La danza non è solo una strada verso l’eccellenza tecnica, ma soprattutto un potente insegnamento di coraggio.
In sala prove, l’errore viene normalizzato e accolto come parte integrante del percorso. Diventa l’occasione per imparare qualcosa di nuovo su se stessi e sulle propria capacità.
Il danzatore interiorizza un concetto essenziale anche nella vita: il vero fallimento è arrendersi al rischio di sbagliare e non tentare nemmeno.
Abituarsi all’errore, infatti, significa smettere di temerlo e considerarlo un alleato.

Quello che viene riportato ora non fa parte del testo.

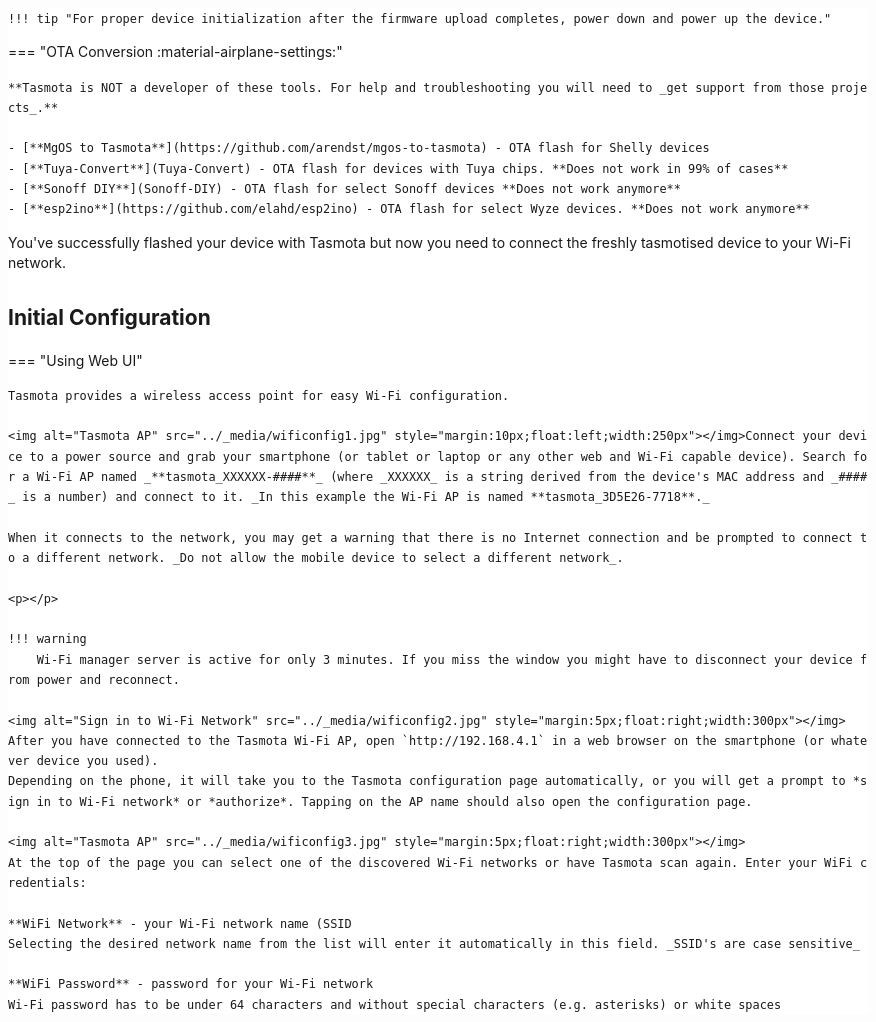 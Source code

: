     !!! tip "For proper device initialization after the firmware upload completes, power down and power up the device."

=== "OTA Conversion :material-airplane-settings:"

    **Tasmota is NOT a developer of these tools. For help and troubleshooting you will need to _get support from those projects_.**

    - [**MgOS to Tasmota**](https://github.com/arendst/mgos-to-tasmota) - OTA flash for Shelly devices
    - [**Tuya-Convert**](Tuya-Convert) - OTA flash for devices with Tuya chips. **Does not work in 99% of cases**
    - [**Sonoff DIY**](Sonoff-DIY) - OTA flash for select Sonoff devices **Does not work anymore**
    - [**esp2ino**](https://github.com/elahd/esp2ino) - OTA flash for select Wyze devices. **Does not work anymore**

You've successfully flashed your device with Tasmota but now you need to connect the freshly tasmotised device to your Wi-Fi network. 

## Initial Configuration

=== "Using Web UI"

    Tasmota provides a wireless access point for easy Wi-Fi configuration. 

    <img alt="Tasmota AP" src="../_media/wificonfig1.jpg" style="margin:10px;float:left;width:250px"></img>Connect your device to a power source and grab your smartphone (or tablet or laptop or any other web and Wi-Fi capable device). Search for a Wi-Fi AP named _**tasmota_XXXXXX-####**_ (where _XXXXXX_ is a string derived from the device's MAC address and _####_ is a number) and connect to it. _In this example the Wi-Fi AP is named **tasmota_3D5E26-7718**._ 

    When it connects to the network, you may get a warning that there is no Internet connection and be prompted to connect to a different network. _Do not allow the mobile device to select a different network_.

    <p></p>

    !!! warning 
        Wi-Fi manager server is active for only 3 minutes. If you miss the window you might have to disconnect your device from power and reconnect.

    <img alt="Sign in to Wi-Fi Network" src="../_media/wificonfig2.jpg" style="margin:5px;float:right;width:300px"></img>
    After you have connected to the Tasmota Wi-Fi AP, open `http://192.168.4.1` in a web browser on the smartphone (or whatever device you used). 
    Depending on the phone, it will take you to the Tasmota configuration page automatically, or you will get a prompt to *sign in to Wi-Fi network* or *authorize*. Tapping on the AP name should also open the configuration page.

    <img alt="Tasmota AP" src="../_media/wificonfig3.jpg" style="margin:5px;float:right;width:300px"></img> 
    At the top of the page you can select one of the discovered Wi-Fi networks or have Tasmota scan again. Enter your WiFi credentials:

    **WiFi Network** - your Wi-Fi network name (SSID
    Selecting the desired network name from the list will enter it automatically in this field. _SSID's are case sensitive_

    **WiFi Password** - password for your Wi-Fi network   
    Wi-Fi password has to be under 64 characters and without special characters (e.g. asterisks) or white spaces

La danza insegna che il progresso nasce proprio dall’affrontare le proprie insicurezze e dal superare il timore del giudizio, personale e altrui.
Solo accettando la possibilità di sbagliare si può davvero crescere, diventando artisti completi e persone più forti.
La disciplina dunque non è sinonimo di rigidità, ma di apertura mentale e capacità di rialzarsi.
È la volontà di mettersi in gioco, di affrontare quel rischio che trasforma il danzatore in un individuo pronto ad affrontare ogni sfida, dentro e fuori la sala.
Inoltre, la disciplina della danza favorisce lo sviluppo della crescita emotiva: ogni sfida diventa un’occasione per allenare la capacità di gestire la frustrazione.
Attraverso la ripetizione e il confronto con i propri limiti e con le potenzialità altrui, il ballerino impara a porsi obiettivi realistici e ad ascoltare se stesso e gli altri. Si sviluppano così l’empatia e la collaborazione.
Il coraggio regalato dalla danza non consiste solo nel superare ostacoli fisici o tecnici, ma nel trovare la forza di esprimersi autenticamente, anche quando la paura vorrebbe fermarci.
Sul palcoscenico, come nella vita, sono il coraggio e l’audacia del danzatore ad aprire strade nuove e inaspettate, e a trasformare i limiti in possibilità.